Sherry Turkle is the Abby Rockefeller Mauzé Professor of the Social Studies of Science and Technology at the Massachusetts Institute of Technology. She obtained a BA in Social Studies and later a Ph.D. in Sociology and Personality Psychology at Harvard University. She now focuses her research on psychoanalysis and human-technology interaction. She has written several books focusing on the psychology of human relationships with technology, especially in the realm of how people relate to computational objects.

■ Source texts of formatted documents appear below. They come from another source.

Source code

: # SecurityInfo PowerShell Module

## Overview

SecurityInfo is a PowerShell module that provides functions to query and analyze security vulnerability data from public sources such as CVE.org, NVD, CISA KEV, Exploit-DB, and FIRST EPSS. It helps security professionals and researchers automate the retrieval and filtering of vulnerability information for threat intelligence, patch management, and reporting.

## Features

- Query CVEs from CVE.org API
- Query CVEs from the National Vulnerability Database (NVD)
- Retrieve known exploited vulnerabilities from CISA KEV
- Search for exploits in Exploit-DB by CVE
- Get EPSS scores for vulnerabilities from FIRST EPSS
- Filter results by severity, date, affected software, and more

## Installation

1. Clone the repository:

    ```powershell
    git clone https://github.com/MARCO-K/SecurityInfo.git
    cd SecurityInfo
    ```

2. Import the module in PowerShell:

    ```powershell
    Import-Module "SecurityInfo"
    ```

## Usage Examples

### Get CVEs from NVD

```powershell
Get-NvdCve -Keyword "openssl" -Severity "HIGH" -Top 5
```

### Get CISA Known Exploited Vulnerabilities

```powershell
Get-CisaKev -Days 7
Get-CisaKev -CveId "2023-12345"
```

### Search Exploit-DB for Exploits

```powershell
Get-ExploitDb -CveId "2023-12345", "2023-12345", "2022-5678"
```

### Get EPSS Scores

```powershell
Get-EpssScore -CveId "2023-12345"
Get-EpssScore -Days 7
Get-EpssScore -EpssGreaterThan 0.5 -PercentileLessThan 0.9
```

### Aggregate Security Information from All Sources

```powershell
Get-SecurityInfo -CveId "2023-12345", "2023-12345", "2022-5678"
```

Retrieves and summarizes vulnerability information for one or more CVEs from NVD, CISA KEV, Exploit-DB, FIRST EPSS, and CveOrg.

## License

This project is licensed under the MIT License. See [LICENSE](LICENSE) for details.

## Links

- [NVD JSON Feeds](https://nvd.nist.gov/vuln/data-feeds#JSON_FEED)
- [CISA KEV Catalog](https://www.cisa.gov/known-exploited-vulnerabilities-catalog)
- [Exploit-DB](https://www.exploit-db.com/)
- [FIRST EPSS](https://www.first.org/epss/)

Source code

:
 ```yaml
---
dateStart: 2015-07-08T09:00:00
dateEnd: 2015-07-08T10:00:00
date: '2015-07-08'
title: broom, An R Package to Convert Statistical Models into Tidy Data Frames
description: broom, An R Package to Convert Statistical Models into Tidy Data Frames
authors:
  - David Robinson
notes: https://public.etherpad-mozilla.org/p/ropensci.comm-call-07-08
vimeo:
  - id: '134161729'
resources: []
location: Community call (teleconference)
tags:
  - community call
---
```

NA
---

In The Second Self, originally published in 1984, Turkle writes about how computers are not tools as much as they are a part of our social and psychological lives. “‘Technology,’ she writes, ‘catalyzes changes not only in what we do but in how we think.’” http://mitpress.mit.edu/catalog/item/default.asp?ttype=2&tid=10515 She goes on using Jean Piaget’s psychology discourse to discuss how children learn about computers and how this affects their minds. The Second Self was received well by critics and was praised for being “a very thorough and ambitious study.” http://metapsychology.mentalhelp.net/poc/view_doc.php?type=book&id=3240

In Life on the Screen, Turkle discusses how emerging technology, specifically computers, affect the way we think and see ourselves as humans. She presents to us the different ways in which computers affect us, and how it has led us to the now prevalent use of "cyberspace." Turkle suggests that assuming different personal identities in a MUD (i.e. computer fantasy game) may be therapeutic. She also considers the problems that arise when using MUDs. Turkle discusses what she calls women’s "non-linear" approach to the technology, calling it "soft mastery" and "bricolage" (as opposed to the "hard mastery" of linear, abstract thinking and computer programming). She discusses problems that arise when children pose as adults online.°

Turkle also explores the psychological and societal impact of such "relational artifacts" as sociable robots, and how these and other technologies are changing attitudes about human life and living things generally. One result may be a devaluation of authentic experience in a relationship.

Turkle was formerly married to Seymour Papert, and together they wrote the influential paper "Epistemological Pluralism and the Revaluation of the Concrete."

Professor Turkle has written numerous articles on psychoanalysis and culture and on the "subjective side" of people’s relationships with technology, especially computers. She is engaged in active study of robots, digital pets, and simulated creatures, particularly those designed for children and the elderly as well as in a study of mobile cellular technologies. Profiles of Professor Turkle have appeared in such publications as The New York Times, Scientific American, and Wired Magazine. She is a featured media commentator on the effects of technology for CNN, NBC, ABC, and NPR, including appearances on such programs as Nightline and 20/20.

Early life

Sherry Turkle was born on June 18, 1948. A Brooklyn native, Turkle attended Abraham Lincoln High School and graduated as a valedictorian in 1965. Afterwards, she attended Radcliffe College. Turkle visited France in the late 1960s and had a glimpse of France’s era of social and intellectual unrest. She later returned to the United States in the 1970s. After receiving her Bachelors in Social Studies from Radcliffe College, she received her Masters in Sociology at Harvard University in 1973. She would then go on to earn her Doctorate in Sociology and Personality Psychology from Harvard in 1976, "writing about the relationship between Freudian thought and the modern French revolutionary movements." Henderson 2009, p. 482.

The Second Self

In the Second Self, Turkle defines the computer as more than just a tool, but part of our everyday personal and psychological lives. She looks at how the computer affects the way we look at ourselves and our relationships with others, claiming that technology defines the way we think and act. Turkle’s book allows us to view and reevaluate our own relationships with technology.